Fluorite
Halide · CaF₂ · also: Fluorspar
Fluorite is calcium fluoride, famous for glassy cubic crystals in every colour, perfect octahedral cleavage and often glowing under UV light.
What is fluorite?
Fluorite is calcium fluoride, one of the most colourful minerals in the collecting world. It grows as glassy cubes and octahedra in purple, green, blue, yellow and colourless, often colour-zoned within a single crystal.

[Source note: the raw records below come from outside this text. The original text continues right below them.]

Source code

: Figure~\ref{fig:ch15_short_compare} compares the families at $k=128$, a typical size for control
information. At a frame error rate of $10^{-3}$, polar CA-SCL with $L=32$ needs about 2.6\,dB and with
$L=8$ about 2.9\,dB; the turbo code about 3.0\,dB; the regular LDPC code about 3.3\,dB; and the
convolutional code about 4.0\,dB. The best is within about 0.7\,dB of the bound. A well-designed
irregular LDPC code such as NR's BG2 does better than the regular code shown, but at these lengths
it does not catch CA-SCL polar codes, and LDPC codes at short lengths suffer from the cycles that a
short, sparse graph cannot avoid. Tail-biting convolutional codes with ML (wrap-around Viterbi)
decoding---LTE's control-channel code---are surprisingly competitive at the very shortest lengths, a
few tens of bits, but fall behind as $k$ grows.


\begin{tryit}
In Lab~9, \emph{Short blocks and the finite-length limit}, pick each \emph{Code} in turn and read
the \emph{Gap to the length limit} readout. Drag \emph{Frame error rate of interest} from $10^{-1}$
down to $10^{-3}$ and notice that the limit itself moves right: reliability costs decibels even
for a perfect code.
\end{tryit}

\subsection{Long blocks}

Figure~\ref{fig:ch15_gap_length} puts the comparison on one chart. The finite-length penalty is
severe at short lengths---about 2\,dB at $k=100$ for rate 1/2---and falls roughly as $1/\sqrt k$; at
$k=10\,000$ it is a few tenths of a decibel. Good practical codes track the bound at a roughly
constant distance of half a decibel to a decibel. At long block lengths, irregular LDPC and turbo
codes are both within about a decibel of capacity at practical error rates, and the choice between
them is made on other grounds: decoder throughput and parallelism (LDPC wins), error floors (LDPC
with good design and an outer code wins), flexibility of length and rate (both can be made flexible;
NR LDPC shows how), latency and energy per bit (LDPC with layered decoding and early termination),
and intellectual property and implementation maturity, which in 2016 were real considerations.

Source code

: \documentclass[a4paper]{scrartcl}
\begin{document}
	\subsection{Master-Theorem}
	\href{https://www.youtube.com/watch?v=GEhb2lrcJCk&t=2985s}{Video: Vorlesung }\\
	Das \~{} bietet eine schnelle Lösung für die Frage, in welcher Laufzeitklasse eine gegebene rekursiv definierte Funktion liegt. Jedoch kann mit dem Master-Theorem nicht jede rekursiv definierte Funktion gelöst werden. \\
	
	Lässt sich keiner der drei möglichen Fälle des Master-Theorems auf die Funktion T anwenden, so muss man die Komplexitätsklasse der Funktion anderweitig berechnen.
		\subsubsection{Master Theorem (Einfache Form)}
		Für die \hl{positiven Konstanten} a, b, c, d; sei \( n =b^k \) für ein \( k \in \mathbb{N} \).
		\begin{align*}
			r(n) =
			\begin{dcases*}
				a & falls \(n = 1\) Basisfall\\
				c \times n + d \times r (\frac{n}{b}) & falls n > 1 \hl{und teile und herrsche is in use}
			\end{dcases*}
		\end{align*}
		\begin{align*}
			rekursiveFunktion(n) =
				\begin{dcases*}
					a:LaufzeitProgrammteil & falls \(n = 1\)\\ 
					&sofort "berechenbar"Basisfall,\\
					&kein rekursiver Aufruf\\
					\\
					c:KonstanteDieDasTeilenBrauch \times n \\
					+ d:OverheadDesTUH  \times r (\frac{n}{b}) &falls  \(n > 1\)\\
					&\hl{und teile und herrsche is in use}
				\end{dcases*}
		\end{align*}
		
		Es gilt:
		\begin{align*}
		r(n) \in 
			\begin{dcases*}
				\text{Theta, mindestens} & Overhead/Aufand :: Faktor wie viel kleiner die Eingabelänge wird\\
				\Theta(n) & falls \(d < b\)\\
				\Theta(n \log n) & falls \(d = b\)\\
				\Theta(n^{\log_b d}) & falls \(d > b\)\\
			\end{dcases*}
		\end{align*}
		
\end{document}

It cleaves neatly into octahedra and frequently fluoresces (the word “fluorescence” is named after it).
Properties
- Chemical formula
- CaF₂
- Category
- Halide
- Hardness (Mohs)
- 4
- Crystal system
- Cubic (isometric)
- Lustre
- Vitreous
- Streak
- White
- Colour
- Purple, green, blue, yellow, colourless
- Cleavage / fracture
- Perfect octahedral (four directions)
How to identify fluorite
- →Glassy cubes (or octahedra) in vivid colours, often zoned.
- →Perfect octahedral cleavage: corners break off cleanly.
- →Hardness exactly 4 on the Mohs scale (its reference mineral).
- →Many specimens glow blue or purple under UV light.
Where fluorite is found
Superb fluorite comes from England (Rogerley, Weardale), China, Illinois (USA), Spain and Switzerland.